"Eu descasco o coco com o dente, furo com o dente, quebro na bunda, quebro com o pé, quebro com o cotovelo, coco seco e coco verde". É com essa rima que o artista de rua Eduardo Show da Vida conta sobre a forma divertida com que leva a vida fazendo shows pelos pontos turísticos e teatros de Fortaleza.
A princípio essa descrição pode espantar quem a lê. Mas ao assistir ao acrobata, que já tem passagens pelo circo, fato que o ajuda com toda desenvoltura, é possível entender tudo que ele é capaz de fazer.
É com acrobacias, piadas sobre o cotidiano e andando com os pés para cima que o baiano, que mora há 30 anos em Fortaleza, chama atenção das pessoas. Ao lado, sua fiel companheira de vida, que chama de "palco móvel": a cadeira de rodas.
Se você já passou pela praça José de Alencar, no Centro de Cidade, ou pela Praça do Ferreira e Beira Mar, com certeza já se deparou com Eduardo se apresentando e usando o próprio corpo como um instrumento para levar alegria para as pessoas.
Natural de Ubatã, no sul da Bahia, Antônio Eduardo Barbosa de Souza teve paralisia infantil com um ano, fato que não o fez enxergar a vida de uma forma triste ou injusta. "Com cinco anos, comecei a fazer traquinas dentro de casa, dando dor de cabeça para o meu pai e minha mãe, que falavam 'meu filho, faça isso não. Você vai cair'. E eu continuava. Fui aprendendo coisas que não era para aprender, até ganhar uma cadeira de rodas. Aí tudo que fazia no chão passei a fazer na cadeira. Tomei duas, três quedas, até me acostumar com elas", relata sorridente relembrando os fatos.
E assim começaram as primeiras apresentações nas ruas. Aos 10 anos começou a "cair pelo mundo sozinho", como gosta de descrever, chegando a dormir em praças e rodoviárias. "Ninguém queria me hospedar porque eu era menor. Aí, quando eu completei 18 anos, foi que a coisa começou mesmo. Comecei a cair pelo mundo, saí de Ubatã e caí aqui em Fortaleza. Já tem 30 anos que moro em Fortaleza e aqui as portas abriram para mim", conta.
Devido à deficiência, Eduardo é aposentado. Com esse dinheiro consegue pagar as contas e manter a casa, mas revela que seus shows o ajudam muito com a renda no fim do mês. Ele é casado com a dona de casa Ana Carolina e juntos têm a filha Ana Steffany - que, assim como o pai, é do mundo das artes. "Ela quer fazer tudo. Balé, jiu jitsu, teatro... Ela sempre falou para mim que, quando estivesse maior, o balé não podia faltar", relata com um sorriso no rosto, lembrando da filha.

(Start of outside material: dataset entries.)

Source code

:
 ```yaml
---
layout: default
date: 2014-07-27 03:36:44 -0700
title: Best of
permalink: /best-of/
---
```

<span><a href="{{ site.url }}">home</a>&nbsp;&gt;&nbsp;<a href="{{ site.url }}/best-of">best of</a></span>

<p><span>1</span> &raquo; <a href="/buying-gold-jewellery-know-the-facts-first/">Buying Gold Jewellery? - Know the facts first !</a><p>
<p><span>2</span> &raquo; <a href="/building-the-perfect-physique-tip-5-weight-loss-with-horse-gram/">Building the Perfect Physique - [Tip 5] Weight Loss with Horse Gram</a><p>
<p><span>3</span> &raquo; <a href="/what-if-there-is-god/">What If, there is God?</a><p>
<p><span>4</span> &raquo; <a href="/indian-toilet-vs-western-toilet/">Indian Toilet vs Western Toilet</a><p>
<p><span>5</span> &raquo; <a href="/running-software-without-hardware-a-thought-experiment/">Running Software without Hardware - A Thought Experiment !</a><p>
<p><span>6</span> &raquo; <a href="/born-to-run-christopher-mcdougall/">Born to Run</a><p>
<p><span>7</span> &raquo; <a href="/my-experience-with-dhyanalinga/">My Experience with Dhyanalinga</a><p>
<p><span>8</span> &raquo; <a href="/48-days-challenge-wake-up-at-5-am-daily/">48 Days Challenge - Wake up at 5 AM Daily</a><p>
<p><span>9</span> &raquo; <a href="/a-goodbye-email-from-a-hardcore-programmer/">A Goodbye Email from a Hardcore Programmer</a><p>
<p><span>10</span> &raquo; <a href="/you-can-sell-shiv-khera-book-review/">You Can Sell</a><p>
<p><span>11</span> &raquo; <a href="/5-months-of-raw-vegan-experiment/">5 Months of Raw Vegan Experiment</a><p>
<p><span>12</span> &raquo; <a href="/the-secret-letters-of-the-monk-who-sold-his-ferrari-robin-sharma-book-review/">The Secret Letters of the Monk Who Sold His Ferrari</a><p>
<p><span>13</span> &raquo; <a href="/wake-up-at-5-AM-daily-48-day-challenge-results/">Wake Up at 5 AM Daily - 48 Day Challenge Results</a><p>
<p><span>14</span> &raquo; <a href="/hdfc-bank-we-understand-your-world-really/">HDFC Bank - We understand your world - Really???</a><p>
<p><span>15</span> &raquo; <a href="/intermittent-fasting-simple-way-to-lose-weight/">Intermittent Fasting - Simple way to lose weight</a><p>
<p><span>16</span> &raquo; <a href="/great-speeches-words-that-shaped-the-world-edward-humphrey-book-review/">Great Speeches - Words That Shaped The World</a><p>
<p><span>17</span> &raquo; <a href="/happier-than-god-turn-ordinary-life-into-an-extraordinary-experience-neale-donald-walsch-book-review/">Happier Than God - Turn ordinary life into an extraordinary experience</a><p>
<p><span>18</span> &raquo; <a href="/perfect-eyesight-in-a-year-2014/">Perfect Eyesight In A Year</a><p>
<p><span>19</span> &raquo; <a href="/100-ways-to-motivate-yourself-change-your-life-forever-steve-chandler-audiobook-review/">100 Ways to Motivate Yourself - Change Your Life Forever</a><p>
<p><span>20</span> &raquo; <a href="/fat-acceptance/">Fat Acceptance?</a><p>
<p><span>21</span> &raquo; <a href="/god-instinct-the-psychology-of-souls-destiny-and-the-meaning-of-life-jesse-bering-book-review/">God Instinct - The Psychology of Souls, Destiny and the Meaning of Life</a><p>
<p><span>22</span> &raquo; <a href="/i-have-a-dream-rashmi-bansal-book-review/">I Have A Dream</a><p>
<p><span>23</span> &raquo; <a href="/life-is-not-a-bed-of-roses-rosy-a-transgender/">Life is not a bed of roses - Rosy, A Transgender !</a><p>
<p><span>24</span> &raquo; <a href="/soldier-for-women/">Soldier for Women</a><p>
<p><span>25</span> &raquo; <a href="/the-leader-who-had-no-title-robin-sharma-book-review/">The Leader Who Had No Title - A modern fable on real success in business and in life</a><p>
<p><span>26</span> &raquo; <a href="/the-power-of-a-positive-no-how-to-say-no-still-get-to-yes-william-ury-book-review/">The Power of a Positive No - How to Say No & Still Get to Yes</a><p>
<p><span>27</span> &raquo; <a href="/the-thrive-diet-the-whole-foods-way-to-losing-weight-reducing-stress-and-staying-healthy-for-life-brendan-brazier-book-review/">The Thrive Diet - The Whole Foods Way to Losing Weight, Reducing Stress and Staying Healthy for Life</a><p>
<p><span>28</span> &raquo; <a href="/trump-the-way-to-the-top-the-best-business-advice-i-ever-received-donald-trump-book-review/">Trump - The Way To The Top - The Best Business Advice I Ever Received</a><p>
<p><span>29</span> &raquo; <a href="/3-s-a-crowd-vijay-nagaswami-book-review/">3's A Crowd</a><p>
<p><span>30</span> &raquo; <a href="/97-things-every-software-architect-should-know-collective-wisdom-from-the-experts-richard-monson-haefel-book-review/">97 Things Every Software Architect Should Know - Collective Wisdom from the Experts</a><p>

Sem se deixar abater pelas limitações e transformando-as em oportunidades, ele mostra que com vontade e criatividade qualquer desafio pode ser superado. Eduardo realizou sua primeira apresentação em teatro - no caso o Theatro José de Alencar - com o espetáculo "Cabaré da Desgraça", onde conheceu seu produtor e hoje amigo Alysson Lemos. Ruim de datas, ele não lembra quando foi.
"Através do 'Cabaré da Desgraça', eu conheci meu produtor e empresário e fiz meu primeiro show no Festival de Circo, com meu amigo Márcio Show. Depois disso começamos a fazer shows nas ruas e teatros", rememora.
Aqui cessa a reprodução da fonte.